I know I shouldn't be trolling around sites like Twitter's #ObamaYankeeGoHome hashtag. That's what critics of Obama's state of emergency about Venezuela are using. But they do have some graphics I haven't seen before, like this no-eagle poster:
I hope no Republicans find out I've looked at a website where foreigners are criticizing American foreign policy. Because they would surely think that was disgusting behavior on my part!
One tiresome thing about the international politics of human rights is that they instantly turn into a pissing contest of, "You're the human rights violator!" "No, you are!!" But the good thing about that is that each other's dirty laundry gets done in public, because Both Sides always *are* violating human rights some way or the other. I saw someone comment once that the polemics between the Southern slaveowners and Northern critics of slavery over whose system was the better one constituted one of the most thorough airings of the grim side of 19th century capitalism ever made. Or something to that effect.

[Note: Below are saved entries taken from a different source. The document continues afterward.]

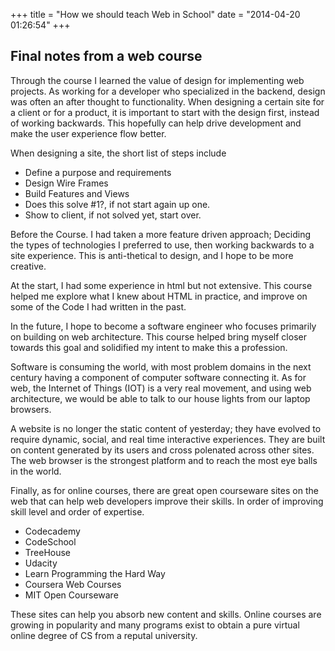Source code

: +++
title = "How we should teach Web in School"
date = "2014-04-20 01:26:54"
+++

Final notes from a web course
----

Through the course I learned the value of design for implementing web projects. As working for a developer who specialized in the backend, design was often an after thought to functionality. When designing a certain site for a client or for a product, it is important to start with the design first, instead of working backwards. This hopefully can help drive development and make the user experience flow better.

When designing a site, the short list of steps include

- Define a purpose and requirements
- Design Wire Frames
- Build Features and Views
- Does this solve #1?, if not start again up one.
- Show to client, if not solved yet, start over.

Before the Course. I had taken a more feature driven approach; Deciding the types of technologies I preferred to use, then working backwards to a site experience. This is anti-thetical to design, and I hope to be more creative.

At the start, I had some experience in html but not extensive. This course helped me explore what I knew about HTML in practice, and improve on some of the Code I had written in the past.


In the future, I hope to become a software engineer who focuses primarily on building on web architecture. This course helped bring myself closer towards this goal and solidified my intent to make this a profession.

Software is consuming the world, with most problem domains in the next century having a component of computer software connecting it. As for web, the Internet of Things (IOT) is a very real movement, and using web architecture, we would be able to talk to our house lights from our laptop browsers.

A website is no longer the static content of yesterday; they have evolved to require dynamic, social, and real time interactive experiences. They are built on content generated by its users and cross polenated across other sites. The web browser is the strongest platform and to reach the most eye balls in the world.

Finally, as for online courses, there are great open courseware sites on the web that can help web developers improve their skills. In order of improving skill level and order of expertise.

- Codecademy
- CodeSchool
- TreeHouse
- Udacity
- Learn Programming the Hard Way
- Coursera Web Courses
- MIT Open Courseware


These sites can help you absorb new content and skills. Online courses are growing in popularity and many programs exist to obtain a pure virtual online degree of CS from a reputal university.
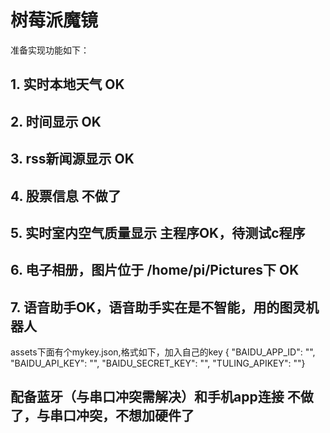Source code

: # 树莓派魔镜

准备实现功能如下：

## 1. 实时本地天气 OK

## 2. 时间显示 OK

## 3. rss新闻源显示 OK

## 4. 股票信息 不做了

## 5. 实时室内空气质量显示 主程序OK，待测试c程序

## 6. 电子相册，图片位于 /home/pi/Pictures下 OK

## 7. 语音助手OK，语音助手实在是不智能，用的图灵机器人

assets下面有个mykey.json,格式如下，加入自己的key
 {    "BAIDU_APP_ID": "",
    "BAIDU_API_KEY": "",
    "BAIDU_SECRET_KEY": "",
    "TULING_APIKEY": ""}

## 配备蓝牙（与串口冲突需解决）和手机app连接  不做了，与串口冲突，不想加硬件了
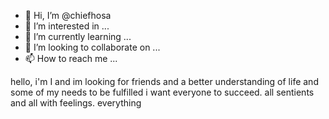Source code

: - 👋 Hi, I’m @chiefhosa
- 👀 I’m interested in ...
- 🌱 I’m currently learning ...
- 💞️ I’m looking to collaborate on ...
- 📫 How to reach me ...

<!---
chiefhosa/chiefhosa is a ✨ special ✨ repository because its `README.md` (this file) appears on your GitHub profile.
You can click the Preview link to take a look at your changes.
--->
hello, i'm I and im looking for friends and a better understanding of life and some of my needs to be fulfilled
i want everyone to succeed. all sentients and all with feelings. everything
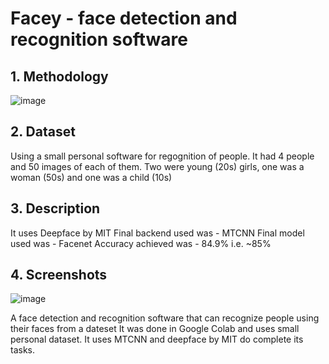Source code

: # Facey - face detection and recognition software

## 1. Methodology 

![image](https://user-images.githubusercontent.com/57485430/208541044-a879f8d3-4a49-4520-8ada-5490824d9187.png)

## 2. Dataset

Using a small personal software for regognition of people.
It had 4 people and 50 images of each of them. Two were young (20s) girls, one was a woman (50s) and one was a child (10s)

## 3. Description

It uses Deepface by MIT
Final backend used was - MTCNN
Final model used was - Facenet
Accuracy achieved was - 84.9% i.e. ~85%

## 4. Screenshots

![image](https://user-images.githubusercontent.com/57485430/208541727-03e9617a-8f88-4217-8c08-fdc3d2395d40.png)





A face detection and recognition software that can recognize people using their faces from a dateset
It was done in Google Colab and uses small personal dataset. 
It uses MTCNN and deepface by MIT do complete its tasks.
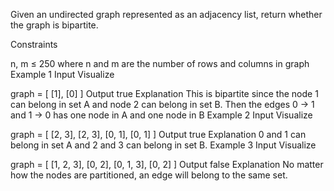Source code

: Given an undirected graph represented as an adjacency list, return whether the graph is bipartite.

Constraints

n, m ≤ 250 where n and m are the number of rows and columns in graph
Example 1
Input
Visualize

graph = [
    [1],
    [0]
]
Output
true
Explanation
This is bipartite since the node 1 can belong in set A and node 2 can belong in set B. Then the edges 0 -> 1 and 1 -> 0 has one node in A and one node in B
Example 2
Input
Visualize

graph = [
    [2, 3],
    [2, 3],
    [0, 1],
    [0, 1]
]
Output
true
Explanation
0 and 1 can belong in set A and 2 and 3 can belong in set B.
Example 3
Input
Visualize

graph = [
    [1, 2, 3],
    [0, 2],
    [0, 1, 3],
    [0, 2]
]
Output
false
Explanation
No matter how the nodes are partitioned, an edge will belong to the same set.
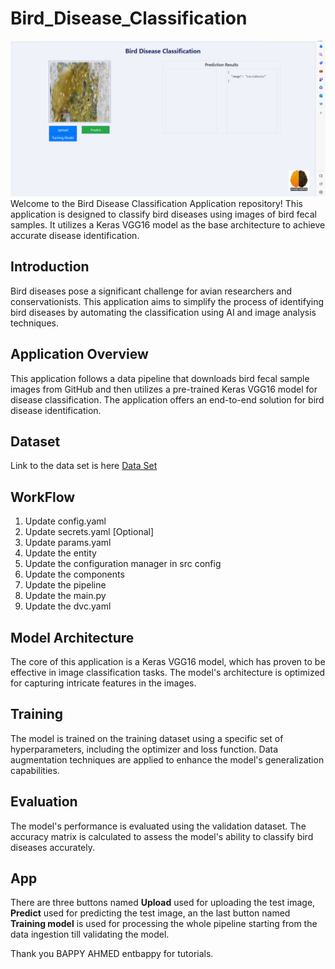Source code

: # Bird_Disease_Classification

![app](https://github.com/weedu34/Bird_Disease_Classification/blob/main/App.png)
Welcome to the Bird Disease Classification Application repository! This application is designed to classify bird diseases using images of bird fecal samples. It utilizes a Keras VGG16 model as the base architecture to achieve accurate disease identification.

## Introduction

Bird diseases pose a significant challenge for avian researchers and conservationists. This application aims to simplify the process of identifying bird diseases by automating the classification using AI and image analysis techniques.

## Application Overview

This application follows a data pipeline that downloads bird fecal sample images from GitHub and then utilizes a pre-trained Keras VGG16 model for disease classification. The application offers an end-to-end solution for bird disease identification.

## Dataset

Link to the data set is here [Data Set](https://github.com/entbappy/Branching-tutorial/raw/master/Chicken-fecal-images.zip)

## WorkFlow
1. Update config.yaml
2. Update secrets.yaml [Optional]
3. Update params.yaml
4. Update the entity
5. Update the configuration manager in src config
6. Update the components
7. Update the pipeline
8. Update the main.py
9. Update the dvc.yaml


## Model Architecture

The core of this application is a Keras VGG16 model, which has proven to be effective in image classification tasks. The model's architecture is optimized for capturing intricate features in the images.

## Training

The model is trained on the training dataset using a specific set of hyperparameters, including the optimizer and loss function. Data augmentation techniques are applied to enhance the model's generalization capabilities.

## Evaluation

The model's performance is evaluated using the validation dataset. The accuracy matrix is calculated to assess the model's ability to classify bird diseases accurately.

## App
There are three buttons named **Upload** used for uploading the test image, **Predict** used for predicting the test image, an the last button named **Training model** is used for processing the whole pipeline starting from the data ingestion till validating the model.

Thank you BAPPY AHMED entbappy for tutorials.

But this Venezuela state-of-emergency thing is a reminder than even though our star pundits are usually too busy obsessing over burning issues like Hillary's e-mails to look into what kind of dubious business the US may be up to in places like Ukraine and Venezuela, people in other countries do sometimes know what the big American news stories are. For instance, this comment from David Torres in a Spanish blog (Venezuela non grata Punto de Fisión 10.03.2015):
Líbreme Marx (me refiero a Groucho) de pensar que el régimen de Nicolás Maduro es un ejemplo perfecto de democracia, pero la declaración obamita suena fea en un país presidido por un negro donde cada semana la policía mata a un negro indefenso a balazos y a los asesinos con placa los sacan a hombros del juzgado.Amazingly enough, that sounds like a bad thing to people in other places in the world. And here I thought everyone wants to be just like America!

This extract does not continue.